El primer arco de Kyo es uno de aceptación personal. Una visita a Kazuma, un espacio íntimo con Tohru; la idea de que puede confiar en alguien. Por su parte, la chica tiene también sus pequeñas complicaciones en el segundo capítulo de la obra, siendo Shigure el responsable de calmar sus ansiedades con esas tiernas metáforas que tiende a esgrimir para servir de apoyo. Porque es tan importante pensar en el futuro como el saber cuando es necesario parar y tomar un descanso.

Sin embargo, es su tercer capítulo y como se enfoca en Yuki lo que me parece más relevante de lo visto hasta ahora. La simple idea de querer conocer más a Ayame, su hermano mayor, es muestra de la constante evolución del chico y cómo decide seguir su propio camino, dibujando un futuro aún lejano pero con objetivos claros. Pequeñas escenas que muestran más de ambos. De cómo uno sufre la soledad y la reclusión mientras el otro sangra la culpa de haber sido partícipe de esos castigos.

Pequeñas escenas que me gusta entender, también, como pequeñas lecciones morales.
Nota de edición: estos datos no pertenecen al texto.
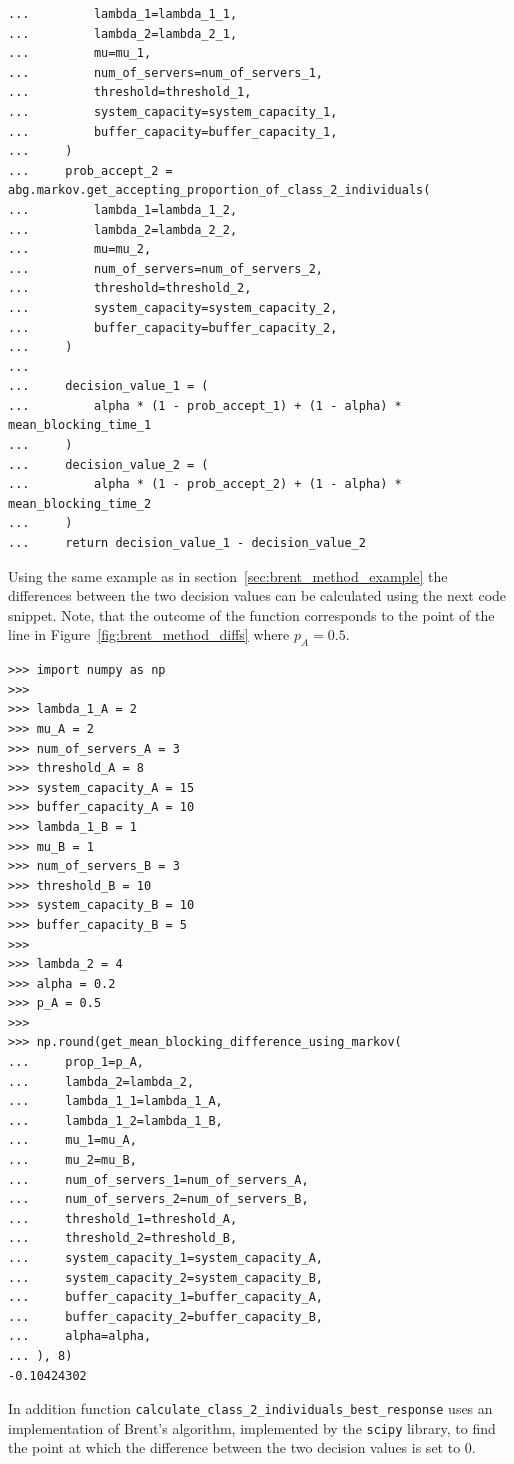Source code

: \begin{lstlisting}[style=pystyle]
...         lambda_1=lambda_1_1,
...         lambda_2=lambda_2_1,
...         mu=mu_1,
...         num_of_servers=num_of_servers_1,
...         threshold=threshold_1,
...         system_capacity=system_capacity_1,
...         buffer_capacity=buffer_capacity_1,
...     )
...     prob_accept_2 = abg.markov.get_accepting_proportion_of_class_2_individuals(
...         lambda_1=lambda_1_2,
...         lambda_2=lambda_2_2,
...         mu=mu_2,
...         num_of_servers=num_of_servers_2,
...         threshold=threshold_2,
...         system_capacity=system_capacity_2,
...         buffer_capacity=buffer_capacity_2,
...     )
...
...     decision_value_1 = (
...         alpha * (1 - prob_accept_1) + (1 - alpha) * mean_blocking_time_1
...     )
...     decision_value_2 = (
...         alpha * (1 - prob_accept_2) + (1 - alpha) * mean_blocking_time_2
...     )
...     return decision_value_1 - decision_value_2

\end{lstlisting}

Using the same example as in section~\ref{sec:brent_method_example} the
differences between the two decision values can be calculated using the next
code snippet.
Note, that the outcome of the function corresponds to the point of the line in
Figure~\ref{fig:brent_method_diffs} where \(p_A = 0.5\).

\begin{lstlisting}[style=pystyle]
>>> import numpy as np
>>>
>>> lambda_1_A = 2
>>> mu_A = 2
>>> num_of_servers_A = 3
>>> threshold_A = 8
>>> system_capacity_A = 15
>>> buffer_capacity_A = 10
>>> lambda_1_B = 1
>>> mu_B = 1
>>> num_of_servers_B = 3
>>> threshold_B = 10
>>> system_capacity_B = 10
>>> buffer_capacity_B = 5
>>>
>>> lambda_2 = 4
>>> alpha = 0.2
>>> p_A = 0.5
>>>
>>> np.round(get_mean_blocking_difference_using_markov(
...     prop_1=p_A,
...     lambda_2=lambda_2,
...     lambda_1_1=lambda_1_A,
...     lambda_1_2=lambda_1_B,
...     mu_1=mu_A,
...     mu_2=mu_B,
...     num_of_servers_1=num_of_servers_A,
...     num_of_servers_2=num_of_servers_B,
...     threshold_1=threshold_A,
...     threshold_2=threshold_B,
...     system_capacity_1=system_capacity_A,
...     system_capacity_2=system_capacity_B,
...     buffer_capacity_1=buffer_capacity_A,
...     buffer_capacity_2=buffer_capacity_B,
...     alpha=alpha,
... ), 8)
-0.10424302

\end{lstlisting}

In addition function
\lstinline[style=pystyle]{calculate_class_2_individuals_best_response} uses
an implementation of Brent's algorithm, implemented by the
\lstinline[style=pystyle]{scipy} library, to find the point at which the
difference between the two decision values is set to 0.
Momentos tan simples como el de Ayame asegurando a su hermano que no está solo y que jamás será una herramienta son ejemplos de cómo la obra constituye una constante entrega de cariño. Porque, pese a su simplicidad, si se observa con retrospectiva y siguiendo lo que dicta la narrativa de la serie, son momentos que valen por un mundo.

No suele ocurrir el llegar al final de un texto sabiendo que todo lo que ha quedado tras estas líneas es pura subjetividad nacida de la más pura identificación personal. Pero es gratificante. Y lo cierto es que esto es lo que siento que debería significar Fruits Basket para cualquier persona que pase por ella. Porque, de nuevo, Fruits Basket es un corazón primaveral.

Es esa obra que, no importa el cuando ni el donde, siempre está dispuesta a darte un abrazo. No te engañará, el mundo no es de color rosa, pero siempre se puede seguir adelante. Verse reflejado en la obra de Natsuki Takaya es, siempre, algo complejo de describir; un tierno empujón capaz de salvarte en un momento de necesidad.

Lo que está por venir, sinceramente, no es demasiado importante en estas líneas. Con tan solo tres episodios, la segunda temporada de Fruits Basket ha conseguido definir por completo lo que la hace especial, apuntando a la idea de “seguir avanzando” con su particular dosis de dulzura. ¿Lo que nos espera? Mentiría si no reconociese las ganas que tengo de verlo. Mentiría también si dijese que Takaya y su obra son todo un referente a la hora de hacerme sentir mejor cuando lo necesito. Me parecería injusto pedirle más y, sinceramente, espero que puedas compartir ese sentimiento si has llegado hasta estas líneas.